This video image, taken and released by Tokyo Electric Power Company (TEPCO) on April 28, 2011 shows the spent fuel pool of the fourth reactor building at TEPCO's No.1 daiichi nuclear power plant at Okuma town in Fukushima prefecture. A senior nuclear adviser to Japanese Prime Minister Naoto Kan submitted his resignation on April 29, saying the government had ignored his advice and failed to follow the law.
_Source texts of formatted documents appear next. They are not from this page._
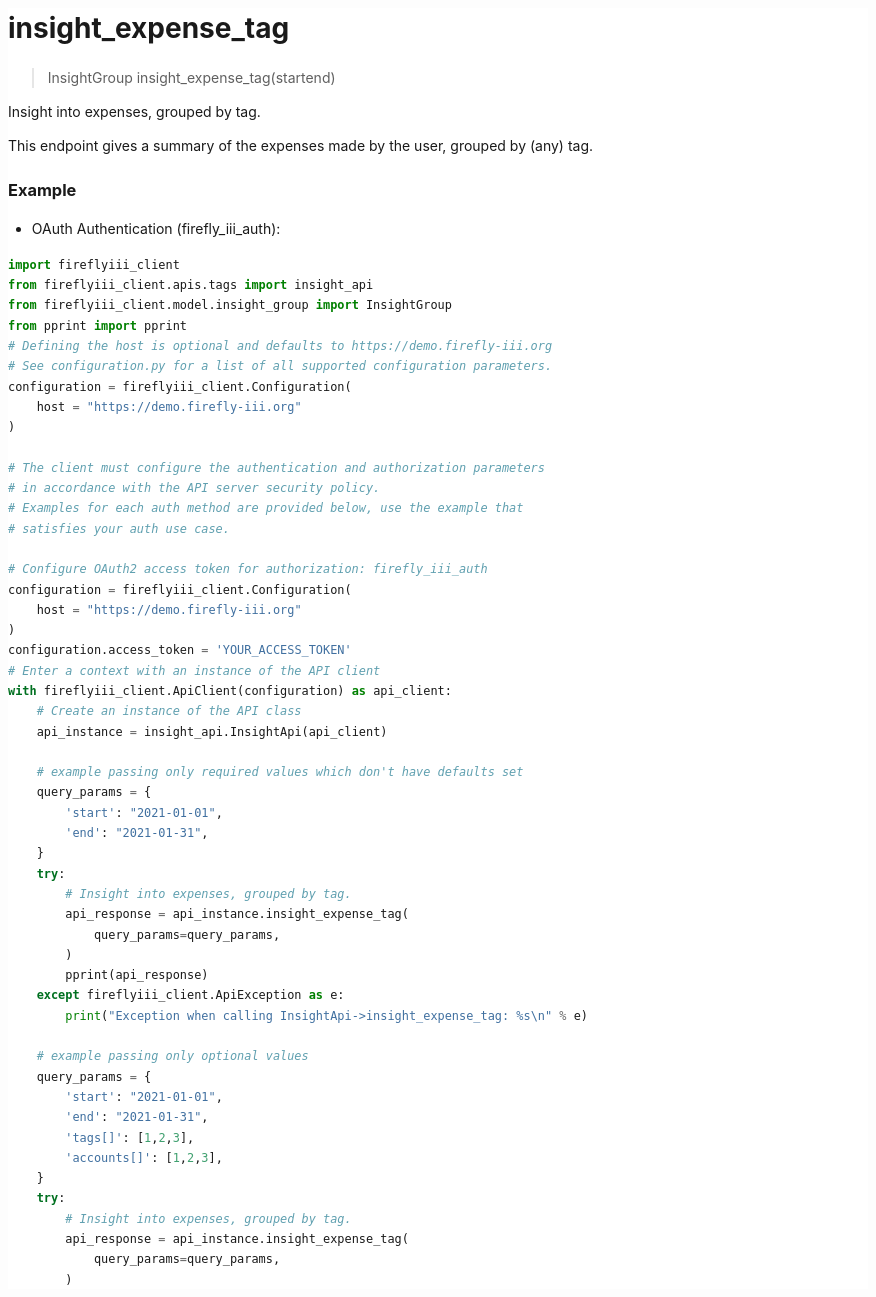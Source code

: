 # **insight_expense_tag**
<a name="insight_expense_tag"></a>
> InsightGroup insight_expense_tag(startend)

Insight into expenses, grouped by tag.

This endpoint gives a summary of the expenses made by the user, grouped by (any) tag. 

### Example

* OAuth Authentication (firefly_iii_auth):
```python
import fireflyiii_client
from fireflyiii_client.apis.tags import insight_api
from fireflyiii_client.model.insight_group import InsightGroup
from pprint import pprint
# Defining the host is optional and defaults to https://demo.firefly-iii.org
# See configuration.py for a list of all supported configuration parameters.
configuration = fireflyiii_client.Configuration(
    host = "https://demo.firefly-iii.org"
)

# The client must configure the authentication and authorization parameters
# in accordance with the API server security policy.
# Examples for each auth method are provided below, use the example that
# satisfies your auth use case.

# Configure OAuth2 access token for authorization: firefly_iii_auth
configuration = fireflyiii_client.Configuration(
    host = "https://demo.firefly-iii.org"
)
configuration.access_token = 'YOUR_ACCESS_TOKEN'
# Enter a context with an instance of the API client
with fireflyiii_client.ApiClient(configuration) as api_client:
    # Create an instance of the API class
    api_instance = insight_api.InsightApi(api_client)

    # example passing only required values which don't have defaults set
    query_params = {
        'start': "2021-01-01",
        'end': "2021-01-31",
    }
    try:
        # Insight into expenses, grouped by tag.
        api_response = api_instance.insight_expense_tag(
            query_params=query_params,
        )
        pprint(api_response)
    except fireflyiii_client.ApiException as e:
        print("Exception when calling InsightApi->insight_expense_tag: %s\n" % e)

    # example passing only optional values
    query_params = {
        'start': "2021-01-01",
        'end': "2021-01-31",
        'tags[]': [1,2,3],
        'accounts[]': [1,2,3],
    }
    try:
        # Insight into expenses, grouped by tag.
        api_response = api_instance.insight_expense_tag(
            query_params=query_params,
        )
```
Photo courtesy AFP.
by Staff Writers
Tokyo (AFP) May 3, 2011
Japanese engineers Tuesday started preparing to send workers inside the Fukushima nuclear power station's reactor one building for the first time since the plant was crippled by an earthquake and tsunami.

Tokyo Electric Power Co (TEPCO) said it started work to install a ventilation system to clean the air inside the building at the Fukushima Daiichi plant.
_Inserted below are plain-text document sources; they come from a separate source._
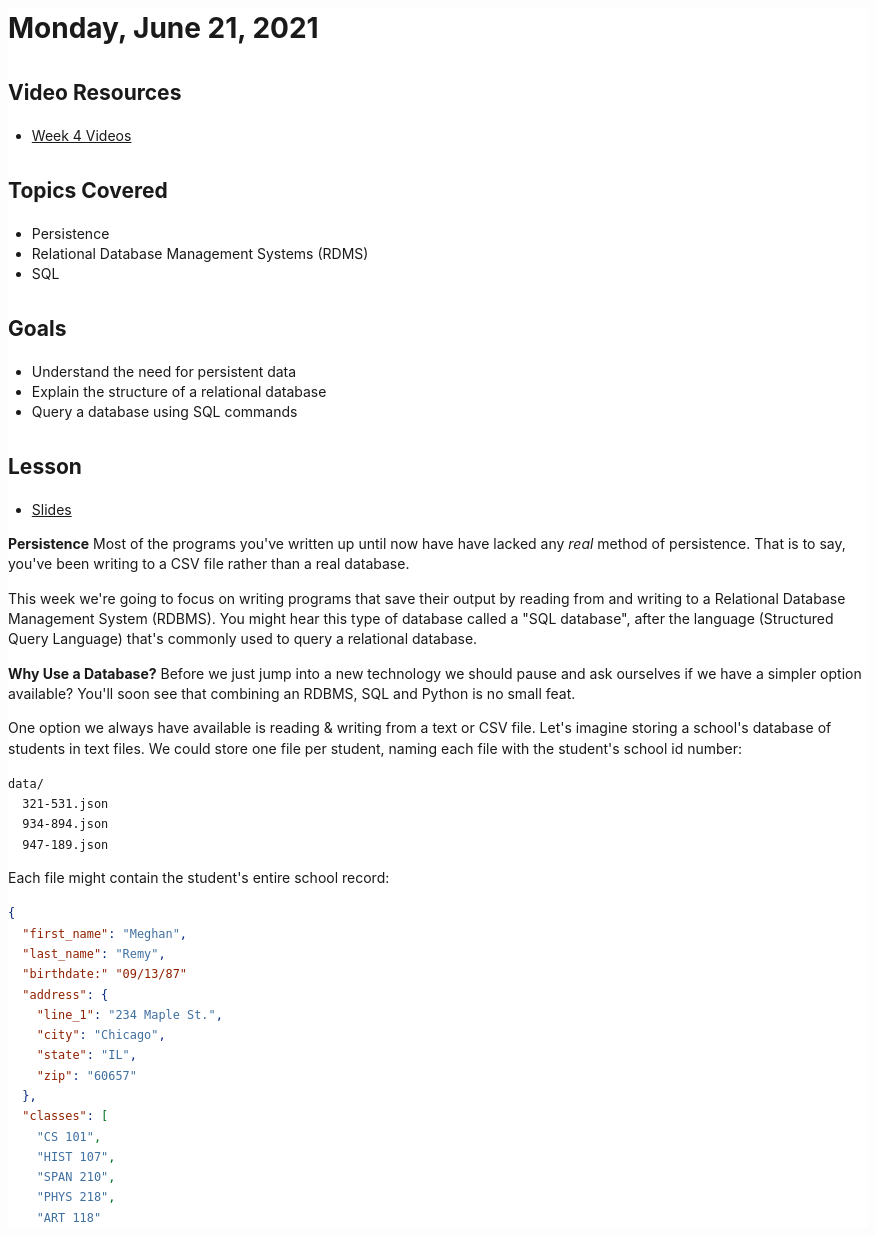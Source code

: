 # Monday, June 21, 2021

## Video Resources
- [Week 4 Videos](https://www.youtube.com/watch?v=9REUl6BobKw&list=PLu0CiQ7bzwETb9qzgs2Gkz7X4mHCk83Q6)

## Topics Covered
- Persistence
- Relational Database Management Systems (RDMS)
- SQL

## Goals
- Understand the need for persistent data
- Explain the structure of a relational database
- Query a database using SQL commands

## Lesson
- [Slides](https://docs.google.com/a/natedelage.com/presentation/d/1834tfN6g9gvl2t0JDQY2RPMCIAnvN08Wrd-bO-usruQ/edit?usp=sharing)

**Persistence**
Most of the programs you've written up until now have have lacked any _real_ method of persistence. That is to say, you've been writing to a CSV file rather than a real database.

This week we're going to focus on writing programs that save their output by reading from and writing to a Relational Database Management System (RDBMS). You might hear this type of database called a "SQL database", after the language (Structured Query Language) that's commonly used to query a relational database.

**Why Use a Database?**
Before we just jump into a new technology we should pause and ask ourselves if we have a simpler option available? You'll soon see that combining an RDBMS, SQL and Python is no small feat.

One option we always have available is reading & writing from a text or CSV file. Let's imagine storing a school's database of students in text files. We could store one file per student, naming each file with the student's school id number:

```
data/
  321-531.json
  934-894.json
  947-189.json
```

Each file might contain the student's entire school record:

```json
{
  "first_name": "Meghan",
  "last_name": "Remy",
  "birthdate:" "09/13/87"
  "address": {
    "line_1": "234 Maple St.",
    "city": "Chicago",
    "state": "IL",
    "zip": "60657"
  },
  "classes": [
    "CS 101",
    "HIST 107",
    "SPAN 210",
    "PHYS 218",
    "ART 118"
```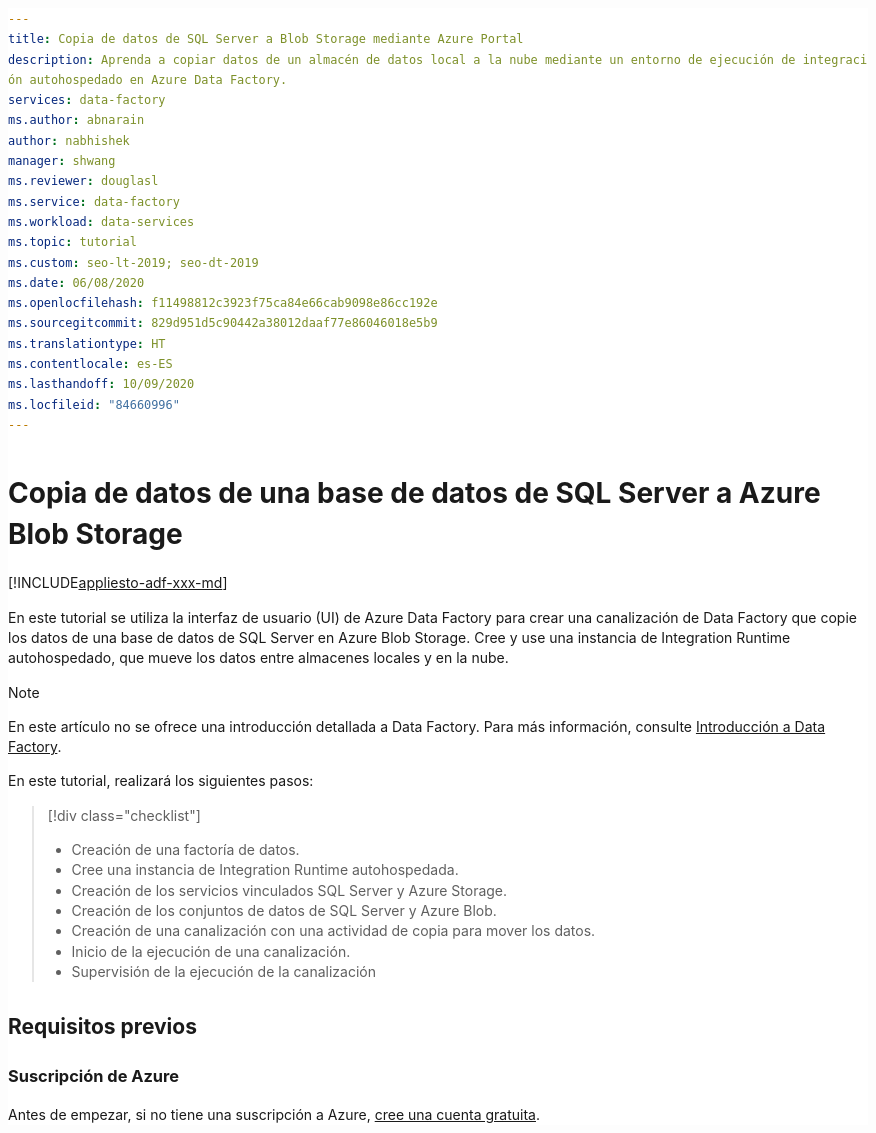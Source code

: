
 ```yaml
---
title: Copia de datos de SQL Server a Blob Storage mediante Azure Portal
description: Aprenda a copiar datos de un almacén de datos local a la nube mediante un entorno de ejecución de integración autohospedado en Azure Data Factory.
services: data-factory
ms.author: abnarain
author: nabhishek
manager: shwang
ms.reviewer: douglasl
ms.service: data-factory
ms.workload: data-services
ms.topic: tutorial
ms.custom: seo-lt-2019; seo-dt-2019
ms.date: 06/08/2020
ms.openlocfilehash: f11498812c3923f75ca84e66cab9098e86cc192e
ms.sourcegitcommit: 829d951d5c90442a38012daaf77e86046018e5b9
ms.translationtype: HT
ms.contentlocale: es-ES
ms.lasthandoff: 10/09/2020
ms.locfileid: "84660996"
---
```

# <a name="copy-data-from-a-sql-server-database-to-azure-blob-storage"></a>Copia de datos de una base de datos de SQL Server a Azure Blob Storage

[!INCLUDE[appliesto-adf-xxx-md](includes/appliesto-adf-xxx-md.md)]

En este tutorial se utiliza la interfaz de usuario (UI) de Azure Data Factory para crear una canalización de Data Factory que copie los datos de una base de datos de SQL Server en Azure Blob Storage. Cree y use una instancia de Integration Runtime autohospedado, que mueve los datos entre almacenes locales y en la nube.

> [!NOTE]
> En este artículo no se ofrece una introducción detallada a Data Factory. Para más información, consulte [Introducción a Data Factory](introduction.md).

En este tutorial, realizará los siguientes pasos:

> [!div class="checklist"]
> * Creación de una factoría de datos.
> * Cree una instancia de Integration Runtime autohospedada.
> * Creación de los servicios vinculados SQL Server y Azure Storage.
> * Creación de los conjuntos de datos de SQL Server y Azure Blob.
> * Creación de una canalización con una actividad de copia para mover los datos.
> * Inicio de la ejecución de una canalización.
> * Supervisión de la ejecución de la canalización

## <a name="prerequisites"></a>Requisitos previos
### <a name="azure-subscription"></a>Suscripción de Azure
Antes de empezar, si no tiene una suscripción a Azure, [cree una cuenta gratuita](https://azure.microsoft.com/free/).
Once the air inside is cleaned, TEPCO plans to send crews in to conduct complex work as part of attempts to bring the entire plant to a cold shutdown.

It will be the first time workers have gone inside the building since the March 11 disaster, when four of the six reactors at the plant were heavily damaged by a 9.0-magnitude earthquake and tsunami.

The utility said it began installing tent-like equipment to keep radioactive materials inside the reactor one building when workers open its doors. The air inside the structure is highly contaminated with radioactive materials.

The Fukushima plant has been releasing radioactive materials to the environment and is the worst nuclear disaster since Chernobyl in 1986.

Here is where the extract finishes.